OIR filed a notice of appeal and a notice of automatic stay pursuant to Florida Rule of Appellate Procedure 9.310(b)(2). While this appeal was pending, the trial court granted Plaintiffs' emergency motion to vacate the automatic stay. The court explained that the reason for issuing the injunction is not to address the potential economic harm to the Provider Plaintiffs caused by the 2012 PIP Act, but rather to protect "the constitutional right of citizens to seek redress in the courts if they are wrongfully injured. The medical providers are means to that end." Prior to full briefing of this appeal on the merits, this Court affirmed the trial court's order vacating the automatic stay.
Standing presents "a threshold inquiry" that must be made at the commencement of the case. Olen Props. Corp. v. Moss, 981 So.2d 515, 517 (Fla. 4th DCA 2008). We have de novo review of the issue of whether Appellees have standing, which is a pure question of law. Baptist Hosp., Inc. v. Baker, 84 So.3d 1200, 1204 (Fla. 1st DCA 2012).
It is well-established "that a party seeking adjudication of the courts on the constitutionality of statutes is required to show that his constitutional rights have been abrogated or threatened by the provisions of the challenged act." Hillsborough Inv. Co. v. Wilcox, 152 Fla. 889, 13 So.2d 448, 453 (1943) (emphasis added). To have the adverse interest necessary for standing on the sole claim presented in this appeal, the Provider Plaintiffs had to assert a violation of their constitutional right of access to courts. See Alachua County v. Scharps, 855 So.2d 195, 200 (Fla. 1st DCA 2003). This burden was not met here, as none of the Provider Plaintiffs claimed a violation of his or her own right of access to courts. Instead, the trial court erroneously conferred standing on the Provider Plaintiffs based on their purported loss of PIP-claim revenue as a result of the 2012 PIP Act.

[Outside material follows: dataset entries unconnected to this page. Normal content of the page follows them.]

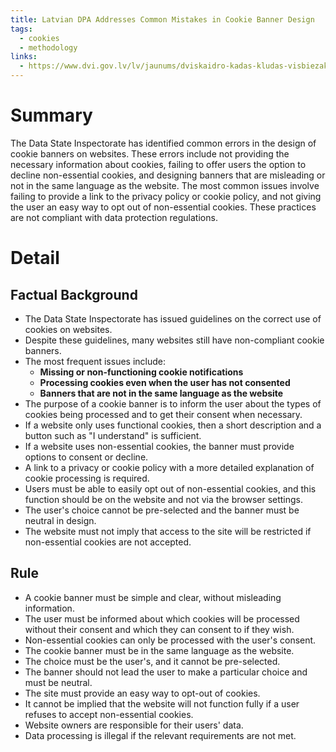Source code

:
 ```yaml
---
title: Latvian DPA Addresses Common Mistakes in Cookie Banner Design
tags:
  - cookies
  - methodology
links:
  - https://www.dvi.gov.lv/lv/jaunums/dviskaidro-kadas-kludas-visbiezak-tiek-pielautas-sikdatnu-baneros
---
```

# Summary

The Data State Inspectorate has identified common errors in the design of cookie banners on websites. These errors include not providing the necessary information about cookies, failing to offer users the option to decline non-essential cookies, and designing banners that are misleading or not in the same language as the website. The most common issues involve failing to provide a link to the privacy policy or cookie policy, and not giving the user an easy way to opt out of non-essential cookies. These practices are not compliant with data protection regulations.

# Detail

## Factual Background

- The Data State Inspectorate has issued guidelines on the correct use of cookies on websites.
- Despite these guidelines, many websites still have non-compliant cookie banners.
- The most frequent issues include:
    - **Missing or non-functioning cookie notifications**
    - **Processing cookies even when the user has not consented**
    - **Banners that are not in the same language as the website**
- The purpose of a cookie banner is to inform the user about the types of cookies being processed and to get their consent when necessary.
- If a website only uses functional cookies, then a short description and a button such as "I understand" is sufficient.
- If a website uses non-essential cookies, the banner must provide options to consent or decline.
- A link to a privacy or cookie policy with a more detailed explanation of cookie processing is required.
- Users must be able to easily opt out of non-essential cookies, and this function should be on the website and not via the browser settings.
- The user's choice cannot be pre-selected and the banner must be neutral in design.
- The website must not imply that access to the site will be restricted if non-essential cookies are not accepted.

## Rule

- A cookie banner must be simple and clear, without misleading information.
- The user must be informed about which cookies will be processed without their consent and which they can consent to if they wish.
- Non-essential cookies can only be processed with the user's consent.
- The cookie banner must be in the same language as the website.
- The choice must be the user's, and it cannot be pre-selected.
- The banner should not lead the user to make a particular choice and must be neutral.
- The site must provide an easy way to opt-out of cookies.
- It cannot be implied that the website will not function fully if a user refuses to accept non-essential cookies.
- Website owners are responsible for their users' data.
- Data processing is illegal if the relevant requirements are not met.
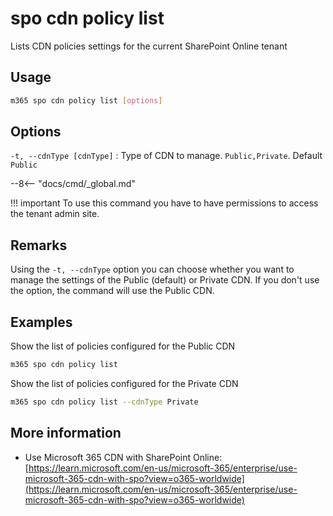 # spo cdn policy list

Lists CDN policies settings for the current SharePoint Online tenant

## Usage

```sh
m365 spo cdn policy list [options]
```

## Options

`-t, --cdnType [cdnType]`
: Type of CDN to manage. `Public,Private`. Default `Public`

--8<-- "docs/cmd/_global.md"

!!! important
    To use this command you have to have permissions to access the tenant admin site.

## Remarks

Using the `-t, --cdnType` option you can choose whether you want to manage the settings of the Public (default) or Private CDN. If you don't use the option, the command will use the Public CDN.

## Examples

Show the list of policies configured for the Public CDN

```sh
m365 spo cdn policy list
```

Show the list of policies configured for the Private CDN

```sh
m365 spo cdn policy list --cdnType Private
```

## More information

- Use Microsoft 365 CDN with SharePoint Online: [https://learn.microsoft.com/en-us/microsoft-365/enterprise/use-microsoft-365-cdn-with-spo?view=o365-worldwide](https://learn.microsoft.com/en-us/microsoft-365/enterprise/use-microsoft-365-cdn-with-spo?view=o365-worldwide)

In support of its claim of legal error, OIR cites analogous case law holding that supervisors of elections lacked any real interest to confer standing to pursue others' "equal protection" claims against a ballot regulation, even though the supervisors alleged they would suffer the practical harm of disrupted elections. Sancho v.
Without a showing of an actual denial of access to courts in a specific factual context, the Provider Plaintiffs lack standing to assert this claim.
Because Appellees made no colorable showing of standing to proceed on the access-to-courts claim, we reverse the order granting injunctive relief.
REVERSED.
THOMAS, WETHERELL, and RAY, JJ., concur.